Recall that in 2017, the National Institute of Health awarded Tulane University in America, more than $12 million to test a promising drug against the Lassa fever virus.
The grant would also go into developing a vaccine based on a recently discovered key antibody target on the surface of the virus.
Mamora said “We are responding to Lassa fever outbreak. Between Jan. 1 and Feb. 16, we had 586 confirmed cases with 103 deaths from 26 states. Of the confirmed cases, 73 per cent came from Edo,” he said.
He stated that the decline in the number of deaths from Lassa fever compared to previous years was an important outcome that testified to hard work from all relevant agencies.
“We will continue working with other government agencies, states and tertiary hospitals to protect the health of Nigerians.
“Public awareness is vital in the fight against infectious diseases. Lassa fever and COVID19 are threatening lives on this earth.
“Let us create awareness in our society,” he said.
The minister noted that the most important preventive methods against Lassa fever outbreak was the elimination of rodent habitats by improving sanitation, safe food storage and preparation, and clean water access.
“Hand hygiene requires washing with soap and water or using alcohol-based sanitiser between patients.
“When working within three feet of a patient, barrier personal protective equipment should include an impermeable long-sleeved gown, gloves that cover the sleeves, and a face mask with eye protection from splashes.
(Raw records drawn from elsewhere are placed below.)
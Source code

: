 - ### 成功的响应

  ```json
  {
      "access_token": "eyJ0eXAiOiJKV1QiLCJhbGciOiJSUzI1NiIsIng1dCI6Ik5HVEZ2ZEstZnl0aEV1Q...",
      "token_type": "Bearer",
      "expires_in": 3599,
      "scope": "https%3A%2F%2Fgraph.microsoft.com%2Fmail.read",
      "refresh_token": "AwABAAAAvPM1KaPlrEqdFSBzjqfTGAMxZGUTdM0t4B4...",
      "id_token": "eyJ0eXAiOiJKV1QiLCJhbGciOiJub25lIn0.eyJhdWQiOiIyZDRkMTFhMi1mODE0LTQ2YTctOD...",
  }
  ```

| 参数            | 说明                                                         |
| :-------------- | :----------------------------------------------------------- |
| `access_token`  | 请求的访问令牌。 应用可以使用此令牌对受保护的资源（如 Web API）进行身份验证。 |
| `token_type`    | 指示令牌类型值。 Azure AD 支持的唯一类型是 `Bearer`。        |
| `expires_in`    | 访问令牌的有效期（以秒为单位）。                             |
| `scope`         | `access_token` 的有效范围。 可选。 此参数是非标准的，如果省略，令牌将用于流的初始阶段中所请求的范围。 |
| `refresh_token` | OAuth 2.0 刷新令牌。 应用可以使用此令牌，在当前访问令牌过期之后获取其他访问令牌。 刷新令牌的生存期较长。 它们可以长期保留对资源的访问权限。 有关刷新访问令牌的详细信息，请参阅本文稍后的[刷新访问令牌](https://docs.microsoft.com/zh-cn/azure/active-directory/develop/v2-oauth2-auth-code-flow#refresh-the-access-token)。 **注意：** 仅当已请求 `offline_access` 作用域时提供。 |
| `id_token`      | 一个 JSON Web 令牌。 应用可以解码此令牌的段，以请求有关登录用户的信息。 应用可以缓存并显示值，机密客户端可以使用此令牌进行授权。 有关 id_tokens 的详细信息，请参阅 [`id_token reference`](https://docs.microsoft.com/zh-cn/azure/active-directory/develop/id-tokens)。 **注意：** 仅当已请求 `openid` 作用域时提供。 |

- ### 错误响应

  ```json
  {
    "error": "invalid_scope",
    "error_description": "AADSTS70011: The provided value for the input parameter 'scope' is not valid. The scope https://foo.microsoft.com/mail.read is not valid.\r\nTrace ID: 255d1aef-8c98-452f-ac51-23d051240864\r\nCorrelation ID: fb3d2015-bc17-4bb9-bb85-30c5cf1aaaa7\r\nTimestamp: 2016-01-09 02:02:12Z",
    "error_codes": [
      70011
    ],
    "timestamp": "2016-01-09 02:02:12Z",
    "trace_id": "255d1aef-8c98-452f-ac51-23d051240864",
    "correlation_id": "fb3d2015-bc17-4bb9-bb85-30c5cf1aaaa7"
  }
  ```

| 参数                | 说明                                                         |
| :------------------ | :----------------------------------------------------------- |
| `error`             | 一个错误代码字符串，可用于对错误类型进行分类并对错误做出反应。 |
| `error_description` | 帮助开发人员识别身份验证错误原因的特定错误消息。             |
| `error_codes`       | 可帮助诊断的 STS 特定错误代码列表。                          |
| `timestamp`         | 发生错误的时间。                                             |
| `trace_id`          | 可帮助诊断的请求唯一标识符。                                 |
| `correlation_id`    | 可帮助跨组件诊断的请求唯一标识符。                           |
“Safe injection practices require use of disposable rather than reusable needles. Similar personal protective measures are needed for safe laboratory handling and safe mortuary services,” he advised.
He, however, called on Nigerians to ensure that they kept their homes clean to prevent rats which were carriers of the virus that causes Lassa fever.
Meanwhile, on COVID19, he said information available to Nigerian government was that the first case of virus had been reported from Egypt and that the affected person was a foreigner.
Mamora added that the Ministry had put together an inter-ministerial committee to provide oversight leadership. He said the committee was being coordinated by NCDC and that it meets twice a week.
He said: “Nigeria is receiving technical support from the World Health Organisation, (WHO), Africa Centre for Disease Control and West African Health Organisation”.